艦船模型製作代行のご依頼をいただき、ホビーボスの1/700強襲揚陸艦「LHD-1 ワスプ(WASP)」を製作中です。
今回からは、船体舷側のキャットウォークの取り付けを進めます。キャットウォークはキットでもエッチングで再現するようになっているのですが、手すりや支柱などが省略されているため、エデュアルドのパーツに置き換えました。
エデュアルドのキャットウォークは、船体に取り付けてしまうと水平面の塗り分けが困難となるため、切り離し前に予めて塗り分けを済ませておく手順を採りました。まずはプライマー処理ののち、デッキ色のMr.カラー305番を全体に吹き付けてから水平部をマスキングしておき――、
垂直部の308番を重ねてマスキングを剥がすと、このような「塗装済みエッチングパーツ」の状態となります。
ワスプ級のキャットウォークはレイアウトが少々複雑で、艦首や中央付近は独特の二重構造となっているため、それらの組み立て手順をご紹介します。これはエッチングを切り出したばかりの状況で、左上が内側(一段目)右下が外側(二段目)となります。

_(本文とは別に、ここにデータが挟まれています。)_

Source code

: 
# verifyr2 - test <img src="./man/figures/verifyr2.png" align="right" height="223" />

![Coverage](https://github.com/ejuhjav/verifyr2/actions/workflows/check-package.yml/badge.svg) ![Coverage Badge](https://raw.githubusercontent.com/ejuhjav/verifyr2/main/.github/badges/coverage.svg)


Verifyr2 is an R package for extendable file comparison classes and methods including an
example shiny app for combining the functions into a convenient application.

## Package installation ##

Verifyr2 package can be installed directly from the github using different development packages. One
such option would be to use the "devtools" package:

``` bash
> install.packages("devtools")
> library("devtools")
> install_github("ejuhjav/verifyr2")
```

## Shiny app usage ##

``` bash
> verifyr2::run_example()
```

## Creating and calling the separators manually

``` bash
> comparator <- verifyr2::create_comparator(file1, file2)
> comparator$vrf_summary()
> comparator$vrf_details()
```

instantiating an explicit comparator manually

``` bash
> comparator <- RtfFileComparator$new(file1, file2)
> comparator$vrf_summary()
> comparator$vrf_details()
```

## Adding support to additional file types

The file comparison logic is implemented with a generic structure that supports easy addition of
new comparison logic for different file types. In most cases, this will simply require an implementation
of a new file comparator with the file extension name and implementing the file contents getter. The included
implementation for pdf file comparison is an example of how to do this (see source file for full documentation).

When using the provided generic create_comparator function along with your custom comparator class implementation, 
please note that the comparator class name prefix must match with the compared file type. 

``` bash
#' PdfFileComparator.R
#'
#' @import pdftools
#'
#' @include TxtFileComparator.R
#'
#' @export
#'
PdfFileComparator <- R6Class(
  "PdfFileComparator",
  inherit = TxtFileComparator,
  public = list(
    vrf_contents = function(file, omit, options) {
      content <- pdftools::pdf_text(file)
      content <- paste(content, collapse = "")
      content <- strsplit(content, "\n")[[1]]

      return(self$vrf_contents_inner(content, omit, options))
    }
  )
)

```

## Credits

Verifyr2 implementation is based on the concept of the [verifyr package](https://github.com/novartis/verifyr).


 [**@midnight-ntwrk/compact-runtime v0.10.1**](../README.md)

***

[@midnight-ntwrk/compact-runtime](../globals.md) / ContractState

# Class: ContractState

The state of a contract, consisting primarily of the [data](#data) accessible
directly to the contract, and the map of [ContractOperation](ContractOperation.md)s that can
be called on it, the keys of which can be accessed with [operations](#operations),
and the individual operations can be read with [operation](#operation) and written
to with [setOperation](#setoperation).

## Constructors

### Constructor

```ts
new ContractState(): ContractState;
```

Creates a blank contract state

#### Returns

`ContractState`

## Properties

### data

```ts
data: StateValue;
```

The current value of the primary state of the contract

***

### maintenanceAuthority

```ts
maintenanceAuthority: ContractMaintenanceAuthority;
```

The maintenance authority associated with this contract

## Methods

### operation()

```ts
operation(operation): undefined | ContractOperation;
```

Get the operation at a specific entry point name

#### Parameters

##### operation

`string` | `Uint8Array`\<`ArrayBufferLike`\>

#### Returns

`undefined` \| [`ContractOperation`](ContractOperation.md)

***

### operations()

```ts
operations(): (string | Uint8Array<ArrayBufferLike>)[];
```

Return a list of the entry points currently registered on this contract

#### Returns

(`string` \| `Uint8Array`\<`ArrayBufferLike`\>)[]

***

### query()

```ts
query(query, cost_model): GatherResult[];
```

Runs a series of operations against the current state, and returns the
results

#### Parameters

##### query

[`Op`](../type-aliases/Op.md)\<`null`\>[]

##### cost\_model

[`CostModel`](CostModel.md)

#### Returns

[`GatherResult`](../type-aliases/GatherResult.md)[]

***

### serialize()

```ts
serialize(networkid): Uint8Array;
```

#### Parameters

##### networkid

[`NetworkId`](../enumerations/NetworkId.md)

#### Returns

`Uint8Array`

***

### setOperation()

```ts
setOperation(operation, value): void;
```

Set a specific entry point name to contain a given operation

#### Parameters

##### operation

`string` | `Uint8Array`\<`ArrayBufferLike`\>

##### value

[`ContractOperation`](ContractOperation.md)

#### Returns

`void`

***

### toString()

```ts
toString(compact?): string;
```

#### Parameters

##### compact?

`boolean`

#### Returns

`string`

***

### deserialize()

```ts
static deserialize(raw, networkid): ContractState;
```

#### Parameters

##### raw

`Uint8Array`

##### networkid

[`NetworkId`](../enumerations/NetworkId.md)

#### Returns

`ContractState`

各々のパーツを折り曲げた様子。内側は手摺とフレームが立ち上がっているのみですが、外側は支柱に二箇所の曲げが必要になるため、床下に回り込ませるようにして三角形状としました。
船体への取り付けは、まず一段目を船体舷側に接着。そしてその一段目の手すりに二段目の支柱(の垂直部)を接着する要領で仕上げます。この角度から見ると、まるで騙し絵の様で、もうひとつ立体感がつかめませんが……
見上げアングルだと二重構造が良くわかります。三角形状の支柱もこの角度から見るとなかなかに素晴らしい構造美を見せてくれます。
艦首両舷には小型のポケットや下部通路、ラッタルなどが備わっています。プラのモールドは予め切削しておいたので、あとはエッチングを順番に取り付けていくのみです。
艦中央部の様子。レドームのスポンソンや舷梯回り、艦載艇格納庫などの開口部にも手すりを配置しました。
右舷後部のエレベーター周りには、再び二重構造のキャットウォークを取り付けました。エレベーター下部のトラス構造も相まって、現用艦ならではのディテールが表現されています。
エデュアルドのエッチングは、組みやすさとディテールバランスに優れているので、個人的にもオススメです。今回は「切り出し前に塗り分ける」という珍しい工程で進めていますが、この手のキャットウォークを美しく仕上げるには、この手法が最も合理的かと思っております。